[Data records]
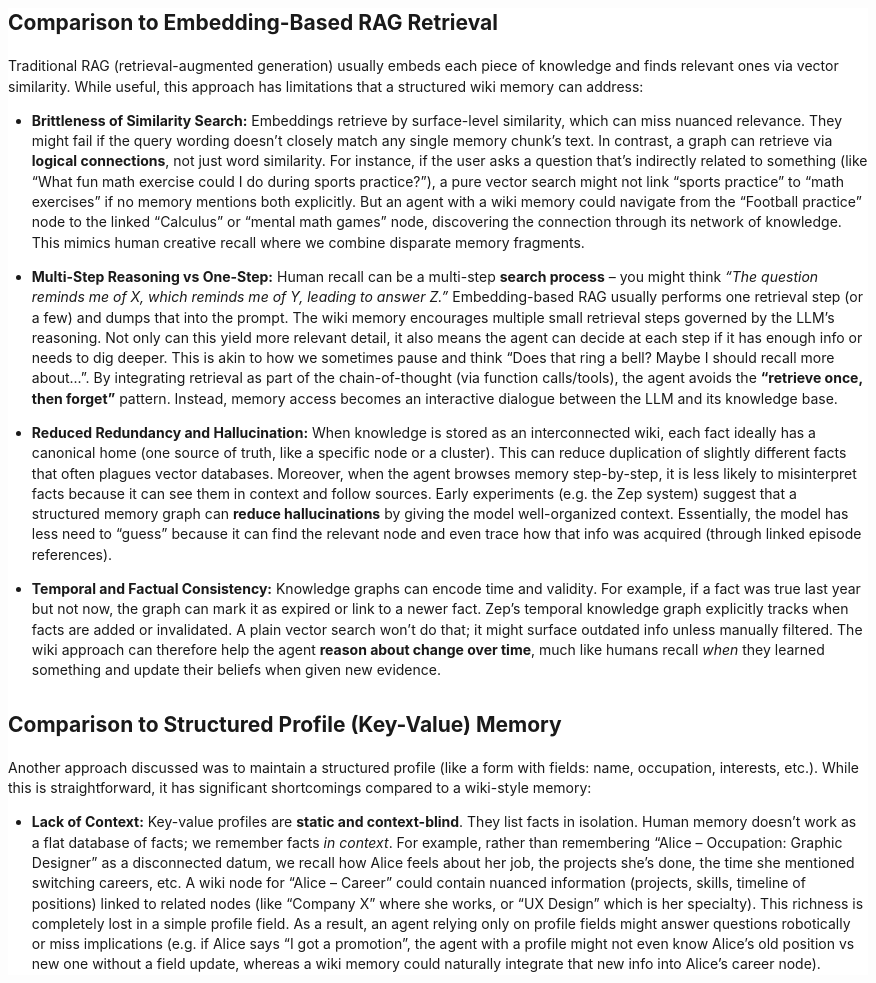## Comparison to Embedding-Based RAG Retrieval

Traditional RAG (retrieval-augmented generation) usually embeds each piece of knowledge and finds relevant ones via vector similarity. While useful, this approach has limitations that a structured wiki memory can address:

* **Brittleness of Similarity Search:** Embeddings retrieve by surface-level similarity, which can miss nuanced relevance. They might fail if the query wording doesn’t closely match any single memory chunk’s text. In contrast, a graph can retrieve via **logical connections**, not just word similarity. For instance, if the user asks a question that’s indirectly related to something (like “What fun math exercise could I do during sports practice?”), a pure vector search might not link “sports practice” to “math exercises” if no memory mentions both explicitly. But an agent with a wiki memory could navigate from the “Football practice” node to the linked “Calculus” or “mental math games” node, discovering the connection through its network of knowledge. This mimics human creative recall where we combine disparate memory fragments.

* **Multi-Step Reasoning vs One-Step:** Human recall can be a multi-step **search process** – you might think *“The question reminds me of X, which reminds me of Y, leading to answer Z.”* Embedding-based RAG usually performs one retrieval step (or a few) and dumps that into the prompt. The wiki memory encourages multiple small retrieval steps governed by the LLM’s reasoning. Not only can this yield more relevant detail, it also means the agent can decide at each step if it has enough info or needs to dig deeper. This is akin to how we sometimes pause and think “Does that ring a bell? Maybe I should recall more about...”. By integrating retrieval as part of the chain-of-thought (via function calls/tools), the agent avoids the **“retrieve once, then forget”** pattern. Instead, memory access becomes an interactive dialogue between the LLM and its knowledge base.

* **Reduced Redundancy and Hallucination:** When knowledge is stored as an interconnected wiki, each fact ideally has a canonical home (one source of truth, like a specific node or a cluster). This can reduce duplication of slightly different facts that often plagues vector databases. Moreover, when the agent browses memory step-by-step, it is less likely to misinterpret facts because it can see them in context and follow sources. Early experiments (e.g. the Zep system) suggest that a structured memory graph can **reduce hallucinations** by giving the model well-organized context. Essentially, the model has less need to “guess” because it can find the relevant node and even trace how that info was acquired (through linked episode references).

* **Temporal and Factual Consistency:** Knowledge graphs can encode time and validity. For example, if a fact was true last year but not now, the graph can mark it as expired or link to a newer fact. Zep’s temporal knowledge graph explicitly tracks when facts are added or invalidated. A plain vector search won’t do that; it might surface outdated info unless manually filtered. The wiki approach can therefore help the agent **reason about change over time**, much like humans recall *when* they learned something and update their beliefs when given new evidence.

## Comparison to Structured Profile (Key-Value) Memory

Another approach discussed was to maintain a structured profile (like a form with fields: name, occupation, interests, etc.). While this is straightforward, it has significant shortcomings compared to a wiki-style memory:

* **Lack of Context:** Key-value profiles are **static and context-blind**. They list facts in isolation. Human memory doesn’t work as a flat database of facts; we remember facts *in context*. For example, rather than remembering “Alice – Occupation: Graphic Designer” as a disconnected datum, we recall how Alice feels about her job, the projects she’s done, the time she mentioned switching careers, etc. A wiki node for “Alice – Career” could contain nuanced information (projects, skills, timeline of positions) linked to related nodes (like “Company X” where she works, or “UX Design” which is her specialty). This richness is completely lost in a simple profile field. As a result, an agent relying only on profile fields might answer questions robotically or miss implications (e.g. if Alice says “I got a promotion”, the agent with a profile might not even know Alice’s old position vs new one without a field update, whereas a wiki memory could naturally integrate that new info into Alice’s career node).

[Your task] Nothing but the lines from the start of the records through the line holding "Traditional RAG (retrieval-augmented" should be printed, exactly as written and with the pictures left out.

[Response to the exercise]
## Comparison to Embedding-Based RAG Retrieval

Traditional RAG (retrieval-augmented generation) usually embeds each piece of knowledge and finds relevant ones via vector similarity. While useful, this approach has limitations that a structured wiki memory can address:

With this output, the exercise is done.